One of Android’s main advantages is its deep system customization. You can install third-party launchers, keyboards, browsers, and even replace the default apps with alternative ones. This allows you to create a truly personalized environment tailored to your needs.

For more advanced users, Android offers additional features: split-screen for working with two apps simultaneously, picture-in-picture mode for watching videos while using other apps, and hidden developer settings for fine-tuning the system.

In 2025, Android 15 introduced Privacy Dashboard 2.0, which gives you complete control over what data your apps use and when.
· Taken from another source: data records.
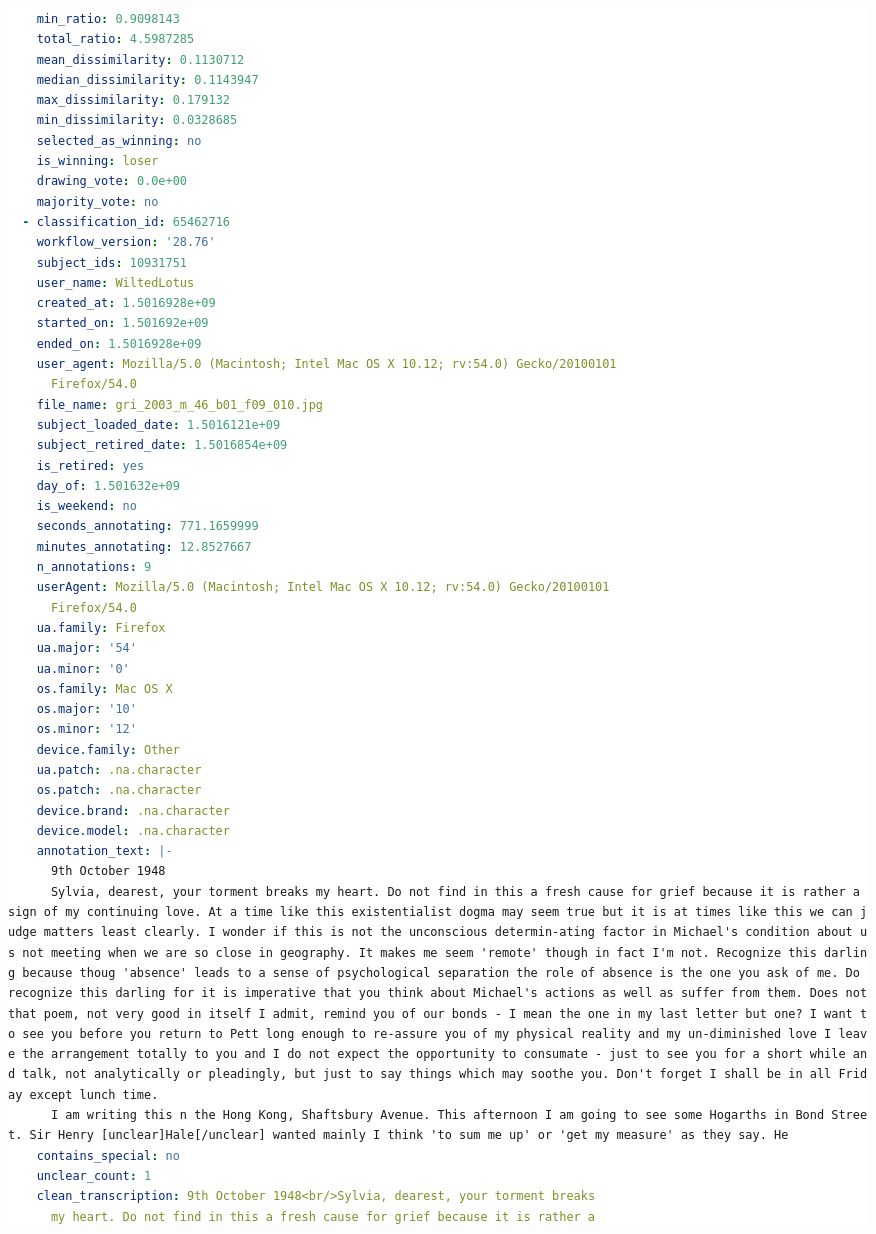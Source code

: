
 ```yaml
    min_ratio: 0.9098143
    total_ratio: 4.5987285
    mean_dissimilarity: 0.1130712
    median_dissimilarity: 0.1143947
    max_dissimilarity: 0.179132
    min_dissimilarity: 0.0328685
    selected_as_winning: no
    is_winning: loser
    drawing_vote: 0.0e+00
    majority_vote: no
  - classification_id: 65462716
    workflow_version: '28.76'
    subject_ids: 10931751
    user_name: WiltedLotus
    created_at: 1.5016928e+09
    started_on: 1.501692e+09
    ended_on: 1.5016928e+09
    user_agent: Mozilla/5.0 (Macintosh; Intel Mac OS X 10.12; rv:54.0) Gecko/20100101
      Firefox/54.0
    file_name: gri_2003_m_46_b01_f09_010.jpg
    subject_loaded_date: 1.5016121e+09
    subject_retired_date: 1.5016854e+09
    is_retired: yes
    day_of: 1.501632e+09
    is_weekend: no
    seconds_annotating: 771.1659999
    minutes_annotating: 12.8527667
    n_annotations: 9
    userAgent: Mozilla/5.0 (Macintosh; Intel Mac OS X 10.12; rv:54.0) Gecko/20100101
      Firefox/54.0
    ua.family: Firefox
    ua.major: '54'
    ua.minor: '0'
    os.family: Mac OS X
    os.major: '10'
    os.minor: '12'
    device.family: Other
    ua.patch: .na.character
    os.patch: .na.character
    device.brand: .na.character
    device.model: .na.character
    annotation_text: |-
      9th October 1948
      Sylvia, dearest, your torment breaks my heart. Do not find in this a fresh cause for grief because it is rather a sign of my continuing love. At a time like this existentialist dogma may seem true but it is at times like this we can judge matters least clearly. I wonder if this is not the unconscious determin-ating factor in Michael's condition about us not meeting when we are so close in geography. It makes me seem 'remote' though in fact I'm not. Recognize this darling because thoug 'absence' leads to a sense of psychological separation the role of absence is the one you ask of me. Do recognize this darling for it is imperative that you think about Michael's actions as well as suffer from them. Does not that poem, not very good in itself I admit, remind you of our bonds - I mean the one in my last letter but one? I want to see you before you return to Pett long enough to re-assure you of my physical reality and my un-diminished love I leave the arrangement totally to you and I do not expect the opportunity to consumate - just to see you for a short while and talk, not analytically or pleadingly, but just to say things which may soothe you. Don't forget I shall be in all Friday except lunch time.
      I am writing this n the Hong Kong, Shaftsbury Avenue. This afternoon I am going to see some Hogarths in Bond Street. Sir Henry [unclear]Hale[/unclear] wanted mainly I think 'to sum me up' or 'get my measure' as they say. He
    contains_special: no
    unclear_count: 1
    clean_transcription: 9th October 1948<br/>Sylvia, dearest, your torment breaks
      my heart. Do not find in this a fresh cause for grief because it is rather a
```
Now you can not only see your camera, microphone, and location access history but also configure automatic privacy rules for different apps and usage scenarios. 

Android has evolved from a simple mobile operating system into a universal platform, connecting smartphones, tablets, watches, TVs, and even cars. Its openness and flexibility have made it a dominant force in the market, and constant innovation keeps the system relevant and appealing to users. Understanding how Android works not only helps you use your device more efficiently but also opens up new opportunities for personalizing and optimizing your digital experience. Start small – learn the basic features, gradually master the advanced settings, and your Android smartphone will become a truly smart assistant, customized to your needs.